Going down the listing below, print exactly each line from the one with "Licensed under the MIT license." up to and including the one with "가능, 기본값은 자정", and skip the rest.

:: THE RECORDS ::

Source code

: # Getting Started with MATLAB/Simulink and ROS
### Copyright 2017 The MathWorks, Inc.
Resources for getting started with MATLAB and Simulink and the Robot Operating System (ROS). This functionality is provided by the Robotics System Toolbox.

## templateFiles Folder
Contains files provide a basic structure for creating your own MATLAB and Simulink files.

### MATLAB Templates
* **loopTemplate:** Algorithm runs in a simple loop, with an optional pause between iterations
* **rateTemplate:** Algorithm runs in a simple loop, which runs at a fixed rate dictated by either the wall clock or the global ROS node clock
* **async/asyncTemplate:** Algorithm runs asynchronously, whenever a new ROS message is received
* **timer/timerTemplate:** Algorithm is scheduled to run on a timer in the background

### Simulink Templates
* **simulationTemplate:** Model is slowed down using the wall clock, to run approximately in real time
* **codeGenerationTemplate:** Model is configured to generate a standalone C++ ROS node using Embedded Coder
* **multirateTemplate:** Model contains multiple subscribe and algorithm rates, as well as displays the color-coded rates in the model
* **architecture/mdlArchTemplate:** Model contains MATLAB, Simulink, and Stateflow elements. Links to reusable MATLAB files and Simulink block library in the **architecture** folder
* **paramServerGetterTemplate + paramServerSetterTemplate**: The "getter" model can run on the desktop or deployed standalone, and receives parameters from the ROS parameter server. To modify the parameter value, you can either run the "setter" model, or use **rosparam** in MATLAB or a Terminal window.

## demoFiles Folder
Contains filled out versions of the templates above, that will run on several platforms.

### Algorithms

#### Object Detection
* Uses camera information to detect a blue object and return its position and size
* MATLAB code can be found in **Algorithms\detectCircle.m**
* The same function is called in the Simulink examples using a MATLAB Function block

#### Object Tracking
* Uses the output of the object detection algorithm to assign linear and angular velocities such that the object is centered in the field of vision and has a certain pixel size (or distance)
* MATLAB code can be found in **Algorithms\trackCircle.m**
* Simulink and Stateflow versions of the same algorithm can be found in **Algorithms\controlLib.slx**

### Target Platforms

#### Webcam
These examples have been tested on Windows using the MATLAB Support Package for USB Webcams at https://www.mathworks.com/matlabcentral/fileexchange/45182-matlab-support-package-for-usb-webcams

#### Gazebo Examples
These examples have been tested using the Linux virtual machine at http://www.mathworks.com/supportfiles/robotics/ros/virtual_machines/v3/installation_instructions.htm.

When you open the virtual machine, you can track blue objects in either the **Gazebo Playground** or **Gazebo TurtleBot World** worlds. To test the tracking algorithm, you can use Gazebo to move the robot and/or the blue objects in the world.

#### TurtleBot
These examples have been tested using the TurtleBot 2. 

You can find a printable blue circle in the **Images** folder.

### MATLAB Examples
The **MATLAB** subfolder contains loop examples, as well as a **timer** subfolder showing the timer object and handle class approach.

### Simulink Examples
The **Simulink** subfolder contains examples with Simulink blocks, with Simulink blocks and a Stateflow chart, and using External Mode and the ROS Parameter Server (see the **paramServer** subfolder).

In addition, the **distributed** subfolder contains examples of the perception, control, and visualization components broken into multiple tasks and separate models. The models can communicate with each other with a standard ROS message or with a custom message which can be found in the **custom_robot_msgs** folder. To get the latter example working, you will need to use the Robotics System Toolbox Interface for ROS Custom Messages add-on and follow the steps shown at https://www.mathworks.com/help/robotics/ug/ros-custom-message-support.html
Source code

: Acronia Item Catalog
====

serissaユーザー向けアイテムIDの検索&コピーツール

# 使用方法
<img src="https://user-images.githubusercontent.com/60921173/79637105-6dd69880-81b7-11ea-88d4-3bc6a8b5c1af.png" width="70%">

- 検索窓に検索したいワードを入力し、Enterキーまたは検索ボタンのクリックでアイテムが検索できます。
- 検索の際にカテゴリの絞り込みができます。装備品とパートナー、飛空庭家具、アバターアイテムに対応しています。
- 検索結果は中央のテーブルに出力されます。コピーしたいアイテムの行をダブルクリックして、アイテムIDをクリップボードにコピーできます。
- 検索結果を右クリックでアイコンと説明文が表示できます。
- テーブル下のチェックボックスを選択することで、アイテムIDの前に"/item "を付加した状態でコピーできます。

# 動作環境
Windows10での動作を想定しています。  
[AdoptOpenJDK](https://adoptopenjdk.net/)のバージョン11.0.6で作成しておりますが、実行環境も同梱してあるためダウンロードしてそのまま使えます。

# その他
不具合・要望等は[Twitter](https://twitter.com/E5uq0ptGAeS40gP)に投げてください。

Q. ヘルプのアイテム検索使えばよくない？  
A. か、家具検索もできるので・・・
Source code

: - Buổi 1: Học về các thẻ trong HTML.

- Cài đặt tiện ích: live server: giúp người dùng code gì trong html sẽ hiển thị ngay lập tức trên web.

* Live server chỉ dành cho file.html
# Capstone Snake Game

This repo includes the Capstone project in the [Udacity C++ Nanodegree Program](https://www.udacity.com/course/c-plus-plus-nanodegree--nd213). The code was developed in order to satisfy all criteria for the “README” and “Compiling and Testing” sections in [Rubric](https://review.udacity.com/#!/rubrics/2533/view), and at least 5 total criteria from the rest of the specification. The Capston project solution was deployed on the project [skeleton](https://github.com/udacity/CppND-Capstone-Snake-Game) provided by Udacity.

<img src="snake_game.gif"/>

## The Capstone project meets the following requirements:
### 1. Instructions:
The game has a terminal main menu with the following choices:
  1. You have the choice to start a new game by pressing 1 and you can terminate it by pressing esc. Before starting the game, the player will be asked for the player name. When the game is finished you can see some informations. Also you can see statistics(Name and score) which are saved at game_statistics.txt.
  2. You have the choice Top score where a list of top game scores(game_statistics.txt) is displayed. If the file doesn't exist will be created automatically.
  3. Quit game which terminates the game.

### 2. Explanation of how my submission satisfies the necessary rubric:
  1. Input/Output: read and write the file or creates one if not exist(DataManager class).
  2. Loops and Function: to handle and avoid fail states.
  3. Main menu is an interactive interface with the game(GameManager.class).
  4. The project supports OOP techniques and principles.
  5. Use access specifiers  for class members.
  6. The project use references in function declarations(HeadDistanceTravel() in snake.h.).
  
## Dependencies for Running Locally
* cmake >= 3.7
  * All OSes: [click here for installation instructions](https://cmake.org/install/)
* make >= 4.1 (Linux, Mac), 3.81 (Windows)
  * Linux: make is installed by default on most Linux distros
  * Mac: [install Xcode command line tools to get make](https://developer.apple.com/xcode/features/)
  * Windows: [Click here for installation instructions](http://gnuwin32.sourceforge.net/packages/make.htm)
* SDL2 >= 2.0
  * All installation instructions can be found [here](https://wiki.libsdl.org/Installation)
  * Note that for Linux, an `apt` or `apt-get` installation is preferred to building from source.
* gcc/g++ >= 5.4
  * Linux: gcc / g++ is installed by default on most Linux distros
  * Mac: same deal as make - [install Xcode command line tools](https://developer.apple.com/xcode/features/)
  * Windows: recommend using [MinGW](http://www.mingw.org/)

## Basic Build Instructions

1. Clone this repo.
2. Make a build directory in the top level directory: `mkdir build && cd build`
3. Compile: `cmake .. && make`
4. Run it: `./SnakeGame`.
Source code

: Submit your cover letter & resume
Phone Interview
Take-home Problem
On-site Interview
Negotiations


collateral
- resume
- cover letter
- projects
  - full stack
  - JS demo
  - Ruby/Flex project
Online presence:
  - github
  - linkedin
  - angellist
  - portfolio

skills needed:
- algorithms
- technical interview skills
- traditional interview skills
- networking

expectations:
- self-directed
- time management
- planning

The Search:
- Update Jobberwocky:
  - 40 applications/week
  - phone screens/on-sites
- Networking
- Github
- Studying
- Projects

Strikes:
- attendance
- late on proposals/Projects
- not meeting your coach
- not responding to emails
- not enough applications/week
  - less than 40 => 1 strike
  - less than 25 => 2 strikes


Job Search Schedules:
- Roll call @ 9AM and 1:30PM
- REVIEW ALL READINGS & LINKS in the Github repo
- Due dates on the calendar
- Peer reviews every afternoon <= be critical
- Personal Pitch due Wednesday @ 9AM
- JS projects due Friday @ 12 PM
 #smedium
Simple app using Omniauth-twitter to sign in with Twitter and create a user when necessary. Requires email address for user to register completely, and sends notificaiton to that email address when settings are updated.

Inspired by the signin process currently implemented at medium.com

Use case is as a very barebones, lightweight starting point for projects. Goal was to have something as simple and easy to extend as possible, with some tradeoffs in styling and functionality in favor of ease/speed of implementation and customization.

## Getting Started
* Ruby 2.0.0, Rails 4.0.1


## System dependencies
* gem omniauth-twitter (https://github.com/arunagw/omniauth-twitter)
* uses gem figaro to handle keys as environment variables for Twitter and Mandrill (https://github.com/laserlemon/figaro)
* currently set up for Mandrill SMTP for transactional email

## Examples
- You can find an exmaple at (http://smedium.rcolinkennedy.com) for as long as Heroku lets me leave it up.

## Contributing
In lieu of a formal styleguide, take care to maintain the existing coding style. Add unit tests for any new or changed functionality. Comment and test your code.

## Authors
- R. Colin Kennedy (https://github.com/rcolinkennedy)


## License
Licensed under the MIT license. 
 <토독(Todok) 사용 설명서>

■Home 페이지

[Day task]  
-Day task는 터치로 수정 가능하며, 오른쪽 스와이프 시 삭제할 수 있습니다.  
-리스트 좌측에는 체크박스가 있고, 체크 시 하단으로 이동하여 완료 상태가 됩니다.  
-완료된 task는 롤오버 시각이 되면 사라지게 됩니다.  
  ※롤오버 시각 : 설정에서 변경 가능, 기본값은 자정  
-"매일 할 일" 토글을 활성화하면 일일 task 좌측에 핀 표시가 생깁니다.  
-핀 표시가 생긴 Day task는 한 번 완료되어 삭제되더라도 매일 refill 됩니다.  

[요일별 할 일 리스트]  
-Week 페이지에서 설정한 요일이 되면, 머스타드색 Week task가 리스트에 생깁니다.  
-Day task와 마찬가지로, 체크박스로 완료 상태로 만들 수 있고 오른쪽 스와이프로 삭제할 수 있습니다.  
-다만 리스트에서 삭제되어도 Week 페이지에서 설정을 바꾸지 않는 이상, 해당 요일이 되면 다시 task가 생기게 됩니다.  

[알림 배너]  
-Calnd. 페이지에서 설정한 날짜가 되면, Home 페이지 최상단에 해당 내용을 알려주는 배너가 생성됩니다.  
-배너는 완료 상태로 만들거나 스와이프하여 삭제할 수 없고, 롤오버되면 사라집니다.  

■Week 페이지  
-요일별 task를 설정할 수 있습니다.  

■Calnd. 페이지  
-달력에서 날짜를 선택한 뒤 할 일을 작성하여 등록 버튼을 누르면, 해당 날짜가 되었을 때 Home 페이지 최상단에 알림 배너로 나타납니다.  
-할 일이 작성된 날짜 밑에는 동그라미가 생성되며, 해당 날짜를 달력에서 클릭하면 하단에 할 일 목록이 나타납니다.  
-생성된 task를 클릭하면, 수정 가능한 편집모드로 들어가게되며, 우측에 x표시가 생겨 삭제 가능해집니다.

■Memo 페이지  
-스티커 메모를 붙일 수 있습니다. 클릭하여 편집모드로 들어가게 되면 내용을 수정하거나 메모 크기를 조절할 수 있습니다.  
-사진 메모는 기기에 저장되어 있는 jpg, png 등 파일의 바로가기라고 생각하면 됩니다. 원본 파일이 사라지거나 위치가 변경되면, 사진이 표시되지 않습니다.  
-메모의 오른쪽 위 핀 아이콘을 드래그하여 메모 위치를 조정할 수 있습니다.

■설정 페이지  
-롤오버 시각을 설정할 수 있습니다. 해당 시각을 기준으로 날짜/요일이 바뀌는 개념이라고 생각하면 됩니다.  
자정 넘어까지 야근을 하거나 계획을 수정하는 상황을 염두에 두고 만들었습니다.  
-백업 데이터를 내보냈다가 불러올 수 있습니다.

:::

> **EXERCISE SOLUTION**
Licensed under the MIT license. 
 <토독(Todok) 사용 설명서>

■Home 페이지

[Day task]  
-Day task는 터치로 수정 가능하며, 오른쪽 스와이프 시 삭제할 수 있습니다.  
-리스트 좌측에는 체크박스가 있고, 체크 시 하단으로 이동하여 완료 상태가 됩니다.  
-완료된 task는 롤오버 시각이 되면 사라지게 됩니다.  
  ※롤오버 시각 : 설정에서 변경 가능, 기본값은 자정  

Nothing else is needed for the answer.